- Source texts of formatted documents -
___

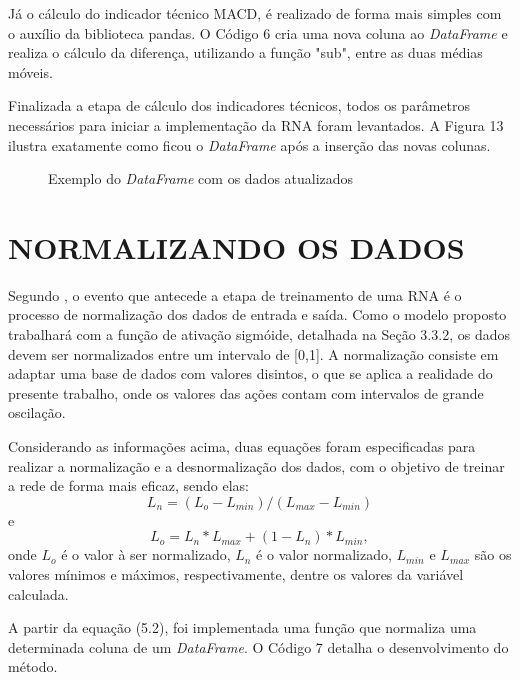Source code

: Já o cálculo do indicador técnico MACD, é realizado de forma mais simples com o auxílio da biblioteca pandas. O Código 6 cria uma nova coluna ao \textit{DataFrame} e realiza o cálculo da diferença, utilizando a função "sub", entre as duas médias móveis.


Finalizada a etapa de cálculo dos indicadores técnicos, todos os parâmetros necessários para iniciar a implementação da RNA foram levantados. A Figura 13 ilustra exatamente como ficou o \textit{DataFrame} após a inserção das novas colunas.
\begin{figure}[h]
	\centering
	\caption{Exemplo do \textit{DataFrame} com os dados atualizados}
	\label{exec-dados-formatados}
\end{figure}

\section{NORMALIZANDO OS DADOS}
Segundo , o evento que antecede a etapa de treinamento de uma RNA é o processo de normalização dos dados de entrada e saída. Como o modelo proposto trabalhará com a função de ativação sigmóide, detalhada na Seção 3.3.2, os dados devem ser normalizados entre um intervalo de [0,1]. A normalização consiste em adaptar uma base de dados com valores disintos, o que se aplica a realidade do presente trabalho, onde os valores das ações contam com intervalos de grande oscilação.

Considerando as informações acima, duas equações foram especificadas para realizar a normalização e a desnormalização dos dados, com o objetivo de treinar a rede de forma mais eficaz, sendo elas:
\begin{equation}\label{eq:eq-normalizacao}
L_n = (L_o - L_{min}) / (L_{max} - L_{min})
\end{equation}
e
\begin{equation}\label{eq:eq-desnormalizacao}
L_o =  L_n * L_{max} + (1 - L_n) * L_{min},
\end{equation}
onde $L_o$ é o valor à ser normalizado, $L_n$ é o valor normalizado, $L_{min}$ e $L_{max}$ são os valores mínimos e máximos, respectivamente, dentre os valores da variável calculada.

A partir da equação (5.2), foi implementada uma função que normaliza uma determinada coluna de um \textit{DataFrame}. O Código 7 detalha o desenvolvimento do método.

___

- YOUR TASK -
When copying, output the data exactly and leave out the pictures.

- EXPECTED OUTPUT -
Source code

: Já o cálculo do indicador técnico MACD, é realizado de forma mais simples com o auxílio da biblioteca pandas. O Código 6 cria uma nova coluna ao \textit{DataFrame} e realiza o cálculo da diferença, utilizando a função "sub", entre as duas médias móveis.


Finalizada a etapa de cálculo dos indicadores técnicos, todos os parâmetros necessários para iniciar a implementação da RNA foram levantados. A Figura 13 ilustra exatamente como ficou o \textit{DataFrame} após a inserção das novas colunas.
\begin{figure}[h]
	\centering
	\caption{Exemplo do \textit{DataFrame} com os dados atualizados}
	\label{exec-dados-formatados}
\end{figure}

\section{NORMALIZANDO OS DADOS}
Segundo , o evento que antecede a etapa de treinamento de uma RNA é o processo de normalização dos dados de entrada e saída. Como o modelo proposto trabalhará com a função de ativação sigmóide, detalhada na Seção 3.3.2, os dados devem ser normalizados entre um intervalo de [0,1]. A normalização consiste em adaptar uma base de dados com valores disintos, o que se aplica a realidade do presente trabalho, onde os valores das ações contam com intervalos de grande oscilação.

Considerando as informações acima, duas equações foram especificadas para realizar a normalização e a desnormalização dos dados, com o objetivo de treinar a rede de forma mais eficaz, sendo elas:
\begin{equation}\label{eq:eq-normalizacao}
L_n = (L_o - L_{min}) / (L_{max} - L_{min})
\end{equation}
e
\begin{equation}\label{eq:eq-desnormalizacao}
L_o =  L_n * L_{max} + (1 - L_n) * L_{min},
\end{equation}
onde $L_o$ é o valor à ser normalizado, $L_n$ é o valor normalizado, $L_{min}$ e $L_{max}$ são os valores mínimos e máximos, respectivamente, dentre os valores da variável calculada.

A partir da equação (5.2), foi implementada uma função que normaliza uma determinada coluna de um \textit{DataFrame}. O Código 7 detalha o desenvolvimento do método.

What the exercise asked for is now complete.